Saved data entries:
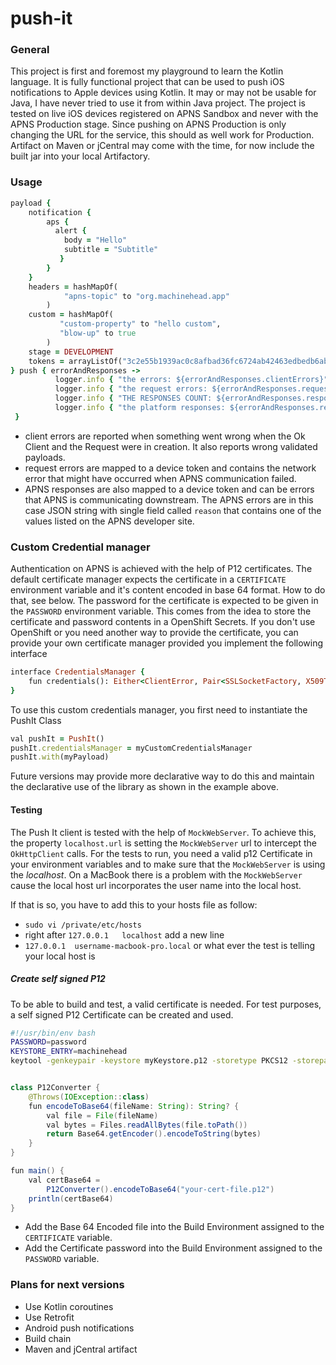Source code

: # push-it
### General
This project is first and foremost my playground to learn the Kotlin language.
It is fully functional project that can be used to push iOS notifications to Apple devices using Kotlin.
It may or may not be usable for Java, I have never tried to use it from within Java project.
The project is tested on live iOS devices registered on APNS Sandbox and never with the APNS Production stage.
Since pushing on APNS Production is only changing the URL for the service, this should as well work for Production.
Artifact on Maven or jCentral may come with the time, for now include the built jar into your local Artifactory. 
### Usage
```ruby
payload {
    notification {
        aps {
          alert {
            body = "Hello"
            subtitle = "Subtitle"
           }
        }
    }
    headers = hashMapOf(
            "apns-topic" to "org.machinehead.app"
        )
    custom = hashMapOf(
           "custom-property" to "hello custom",
           "blow-up" to true
        )
    stage = DEVELOPMENT
    tokens = arrayListOf("3c2e55b1939ac0c8afbad36fc6724ab42463edbedb6abf7abdc7836487a81a55")
} push { errorAndResponses ->
          logger.info { "the errors: ${errorAndResponses.clientErrors}" }
          logger.info { "the request errors: ${errorAndResponses.requestErrors}" }
          logger.info { "THE RESPONSES COUNT: ${errorAndResponses.responses.size}" }
          logger.info { "the platform responses: ${errorAndResponses.responses}" }
 }
```
- client errors are reported when something went wrong when the Ok Client and the Request were in creation. It also reports wrong validated payloads.
- request errors are mapped to a device token and contains the network error that might have occurred when APNS communication failed.
- APNS responses are also mapped to a device token and can be errors that APNS is communicating downstream. The APNS errors 
  are in this case JSON string with single field called ``reason`` that contains one of the values listed on the APNS developer site.
### Custom Credential manager
Authentication on APNS is achieved with the help of P12 certificates. The default certificate manager expects the certificate in a ```CERTIFICATE```
environment variable and it's content encoded in base 64 format. How to do that, see below. The password for the certificate is expected to be given in the
```PASSWORD``` environment variable.
This comes from the idea to store the certificate and password contents in a OpenShift Secrets. If you don't use OpenShift or you need another way 
to provide the certificate, you can provide your own certificate manager provided you implement the following interface
```ruby
interface CredentialsManager {
    fun credentials(): Either<ClientError, Pair<SSLSocketFactory, X509TrustManager>>
}
```
To use this custom credentials manager, you first need to instantiate the PushIt Class
```ruby
val pushIt = PushIt()
pushIt.credentialsManager = myCustomCredentialsManager
pushIt.with(myPayload)
```
Future versions may provide more declarative way to do this and maintain the declarative use of the library as shown in the example above.
#### Testing
The Push It client is tested with the help of ```MockWebServer```.
To achieve this, the property ```localhost.url``` is setting the ```MockWebServer``` url 
to intercept the `OkHttpClient` calls. 
For the tests to run, you need a valid p12 Certificate in your environment variables 
and to make sure that the ```MockWebServer``` is using the *localhost*.
On a MacBook there is a problem with the ``MockWebServer`` cause the local host url
incorporates the user name into the local host.

If that is so, you have to add this to your hosts file as follow:
- ``sudo vi /private/etc/hosts``
-  right after `127.0.0.1	localhost` add a new line
-  ``127.0.0.1	username-macbook-pro.local`` or what ever the test is telling your local host is
##### Create self signed P12
To be able to build and test, a valid certificate is needed. For test purposes, a self signed P12 Certificate can be created and used.
```bash
#!/usr/bin/env bash
PASSWORD=password
KEYSTORE_ENTRY=machinehead
keytool -genkeypair -keystore myKeystore.p12 -storetype PKCS12 -storepass $PASSWORD -alias $KEYSTORE_ENTRY -keyalg RSA -keysize 2048 -validity 99999 -dname "CN=Test SSL, OU=Test Team, O=Machine Head, L=Test City, ST=Test State, C=TE" -ext san=dns:machinehead.com,dns:localhost,ip:127.0.0.1
```

```java

class P12Converter {
    @Throws(IOException::class)
    fun encodeToBase64(fileName: String): String? {
        val file = File(fileName)
        val bytes = Files.readAllBytes(file.toPath())
        return Base64.getEncoder().encodeToString(bytes)
    }
}

fun main() {
    val certBase64 =
        P12Converter().encodeToBase64("your-cert-file.p12")
    println(certBase64)
}
```
- Add the Base 64 Encoded file into the Build Environment assigned to the ``CERTIFICATE`` variable.
- Add the Certificate password into the Build Environment assigned to the ```PASSWORD``` variable.

### Plans for next versions
- Use Kotlin coroutines
- Use Retrofit
- Android push notifications
- Build chain
- Maven and jCentral artifact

TASK DETAILS: Where a line of the records above holds the word "Kotlin", copy that line.

FINISHED TASK:
This project is first and foremost my playground to learn the Kotlin language.
It is fully functional project that can be used to push iOS notifications to Apple devices using Kotlin.
- Use Kotlin coroutines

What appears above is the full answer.